Along with what might be considered traditional manufacturers that construct products out of plastics and metals, there are less traditional manufacturers, including those that make beverages and foods. Count the growing number of breweries, distillers and wineries in the region among them.
Manufacturers play an especially important role in the economy in that they usually export products outside of the area while importing money into the area. Moreover, manufacturers tend to pay higher wages to their employees.
It’s entirely appropriate, then, that an upcoming event will bring together representatives from manufacturers in the region. The Western Colorado Manufacturing Alliance has joined with the City of Grand Junction, Grand Junction Area Chamber of Commerce and Mesa County Workforce Center to stage a summit scheduled for April 10 at Two Rivers Convention Center.

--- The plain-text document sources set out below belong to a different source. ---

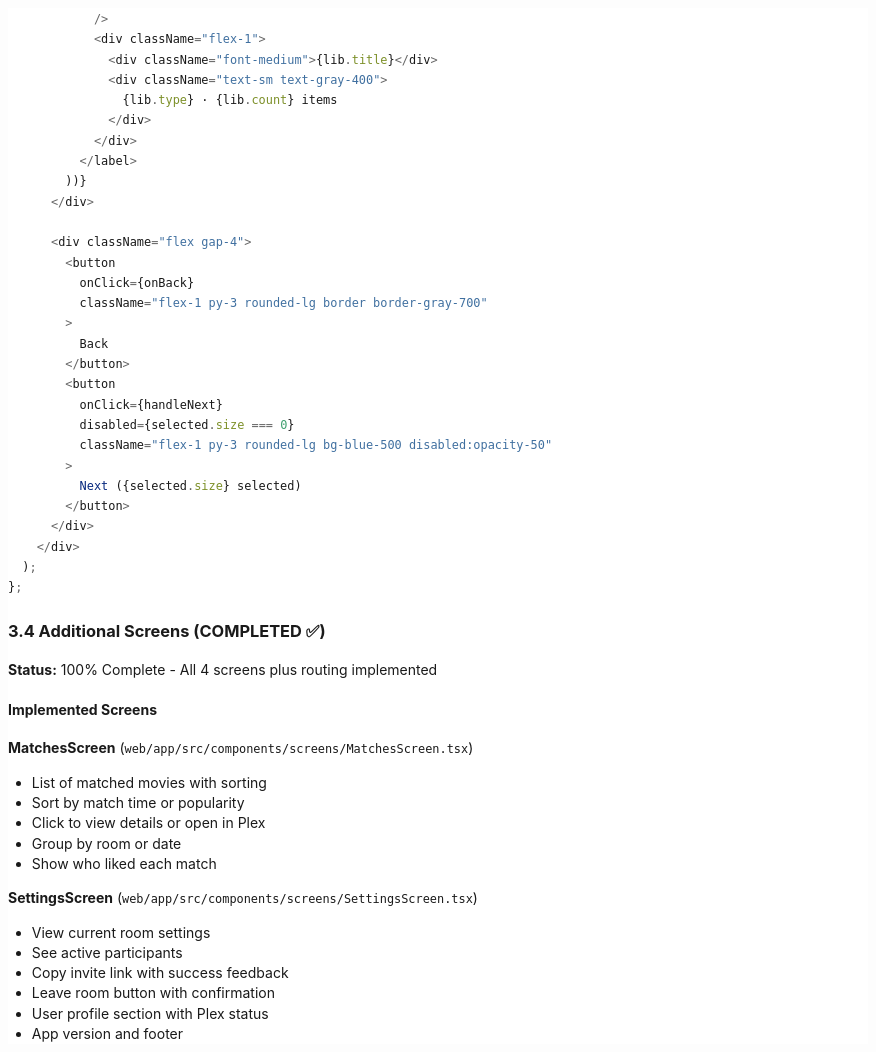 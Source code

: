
 ```typescript
            />
            <div className="flex-1">
              <div className="font-medium">{lib.title}</div>
              <div className="text-sm text-gray-400">
                {lib.type} · {lib.count} items
              </div>
            </div>
          </label>
        ))}
      </div>

      <div className="flex gap-4">
        <button
          onClick={onBack}
          className="flex-1 py-3 rounded-lg border border-gray-700"
        >
          Back
        </button>
        <button
          onClick={handleNext}
          disabled={selected.size === 0}
          className="flex-1 py-3 rounded-lg bg-blue-500 disabled:opacity-50"
        >
          Next ({selected.size} selected)
        </button>
      </div>
    </div>
  );
};
```

### 3.4 Additional Screens (COMPLETED ✅)

**Status:** 100% Complete - All 4 screens plus routing implemented

#### Implemented Screens

**MatchesScreen** (`web/app/src/components/screens/MatchesScreen.tsx`)
- List of matched movies with sorting
- Sort by match time or popularity
- Click to view details or open in Plex
- Group by room or date
- Show who liked each match

**SettingsScreen** (`web/app/src/components/screens/SettingsScreen.tsx`)
- View current room settings
- See active participants
- Copy invite link with success feedback
- Leave room button with confirmation
- User profile section with Plex status
- App version and footer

The most significant feature of the summit well could be the one-stop networking venue the event will offer. That will include not only informal networking opportunities, but also what’s billed as a business showcase in which participants will present 3-minute pitches on their companies. The idea is to promote connections among manufacturers that could help them identify new suppliers as well as customers and, in turn, grow their operations.
A more closely connected manufacturing sector combined with the efforts of economic development organizations and educational institutions, not to mention a desirable area in which to work and live, could foster a renaissance of sorts for the industry sector in Western Colorado. And that bodes well for the overall economy.